The attack on "Ethyrial: Echoes of Yore" is not an isolated incident. Ransomware has, unfortunately, become a recurring threat in the gaming industry. The attack on CD PROJEKT RED in February 2021 and the recent ransom demand of $10,000,000 from hackers targeting Riot Games in January 2023 underscore the severity of the issue.
### CD PROJEKT RED: A Precedent in Ransomware
In 2021, the developers of "Cyberpunk 2077" and "Witcher 3," CD PROJEKT RED, faced a [ransomware attack](https://www.secureblink.com/cyber-security-news/cd-projekt-ransomed-data-including-the-witcher-3-source-codes-are-now-made-public) by [HelloKitty ransomware](https://www.secureblink.com/cyber-security-news/hello-kitty-source-code-leaked-on-russian-forum). The incident highlighted the vulnerability of even well-established game developers to cyber threats.

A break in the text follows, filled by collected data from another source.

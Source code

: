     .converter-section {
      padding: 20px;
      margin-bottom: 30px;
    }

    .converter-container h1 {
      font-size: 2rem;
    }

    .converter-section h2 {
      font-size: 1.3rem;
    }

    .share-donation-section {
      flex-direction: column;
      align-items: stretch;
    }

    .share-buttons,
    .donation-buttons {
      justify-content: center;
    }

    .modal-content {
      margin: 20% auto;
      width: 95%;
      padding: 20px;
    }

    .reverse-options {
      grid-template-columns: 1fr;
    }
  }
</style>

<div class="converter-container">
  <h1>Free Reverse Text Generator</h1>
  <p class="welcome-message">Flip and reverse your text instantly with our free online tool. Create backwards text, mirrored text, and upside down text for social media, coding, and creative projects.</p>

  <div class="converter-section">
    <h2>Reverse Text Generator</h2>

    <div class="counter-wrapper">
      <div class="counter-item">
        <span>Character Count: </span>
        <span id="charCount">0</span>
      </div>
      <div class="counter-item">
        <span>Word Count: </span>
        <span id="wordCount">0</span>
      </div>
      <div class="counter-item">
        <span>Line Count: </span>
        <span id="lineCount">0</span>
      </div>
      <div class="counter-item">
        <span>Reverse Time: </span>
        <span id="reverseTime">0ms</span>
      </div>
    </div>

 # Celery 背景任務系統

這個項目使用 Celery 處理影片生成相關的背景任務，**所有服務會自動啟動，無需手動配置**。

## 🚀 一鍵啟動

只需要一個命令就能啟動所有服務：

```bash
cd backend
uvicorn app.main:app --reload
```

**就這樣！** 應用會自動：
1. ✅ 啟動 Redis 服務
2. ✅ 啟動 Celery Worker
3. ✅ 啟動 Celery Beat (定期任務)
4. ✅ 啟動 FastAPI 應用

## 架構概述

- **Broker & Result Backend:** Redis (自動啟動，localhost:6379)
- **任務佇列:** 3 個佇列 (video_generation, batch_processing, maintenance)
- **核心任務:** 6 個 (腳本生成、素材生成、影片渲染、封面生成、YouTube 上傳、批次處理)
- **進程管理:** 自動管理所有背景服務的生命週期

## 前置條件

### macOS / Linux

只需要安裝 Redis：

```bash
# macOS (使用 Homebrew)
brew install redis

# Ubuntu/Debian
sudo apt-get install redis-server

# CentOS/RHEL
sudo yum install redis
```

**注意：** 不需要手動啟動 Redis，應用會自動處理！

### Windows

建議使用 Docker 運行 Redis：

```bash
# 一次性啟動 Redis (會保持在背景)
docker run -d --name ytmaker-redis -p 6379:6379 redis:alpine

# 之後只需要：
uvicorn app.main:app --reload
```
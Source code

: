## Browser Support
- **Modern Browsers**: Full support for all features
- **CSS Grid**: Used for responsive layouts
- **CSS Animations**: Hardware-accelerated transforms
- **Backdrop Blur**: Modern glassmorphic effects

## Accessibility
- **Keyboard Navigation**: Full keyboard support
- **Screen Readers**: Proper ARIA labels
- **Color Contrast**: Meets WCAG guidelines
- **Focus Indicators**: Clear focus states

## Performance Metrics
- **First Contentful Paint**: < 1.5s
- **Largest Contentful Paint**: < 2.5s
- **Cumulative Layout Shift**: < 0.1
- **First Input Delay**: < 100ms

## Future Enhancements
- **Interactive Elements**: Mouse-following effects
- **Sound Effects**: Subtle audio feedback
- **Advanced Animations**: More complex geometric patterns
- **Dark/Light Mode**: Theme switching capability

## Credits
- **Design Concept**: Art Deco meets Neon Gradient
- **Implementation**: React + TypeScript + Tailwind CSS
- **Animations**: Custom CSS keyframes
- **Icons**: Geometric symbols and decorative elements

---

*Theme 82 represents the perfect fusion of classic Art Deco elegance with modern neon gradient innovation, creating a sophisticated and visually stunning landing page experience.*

### Riot Games: A Recent Ransom Demand
In the more recent case involving [Riot Games](https://www.secureblink.com/cyber-security-news/riot-games-hit-by-cyberattack-league-of-legends-valorant-patches-delayed), the creators of popular titles like "[League of Legends](https://www.secureblink.com/cyber-security-news/league-of-legends-source-code-up-for-auction-after-riot-games-breach)" and "Valorant," hackers issued a ransom demand of $10,000,000. The threat to release stolen source code added a layer of complexity to the situation, emphasizing the high stakes in play.
Gellyberry Studios, in their response to the attack, not only focused on technical solutions but also on empathetic gestures. Providing a premium "pet" to affected players demonstrates a commitment to the community's well-being beyond the digital realm.
### Strengthening Defenses: A Technical Perspective
From a technical standpoint, the implementation of a P2P VPN and restricting server access to specific IP ranges are commendable steps taken by Gellyberry Studios. These measures aim to fortify the infrastructure against unauthorized access and potential breaches.
### Codebase and Scripts
The underlying codebase and scripts are the silent guardians of virtual worlds. Developers must assess and reinforce the security of these foundations continually. Regular code audits, penetration testing, and adherence to secure coding practices become paramount in the face of evolving cyber threats.
### Key Takeaways:
- The gaming industry faces recurring ransomware threats.
- Gellyberry Studios opted for manual restoration post-ransomware attack.
- Proactive cybersecurity measures include increased backups and restricted server access.
- The human impact of cybersecurity incidents in gaming is profound.
- The industry must collectively work towards a more secure gaming environment.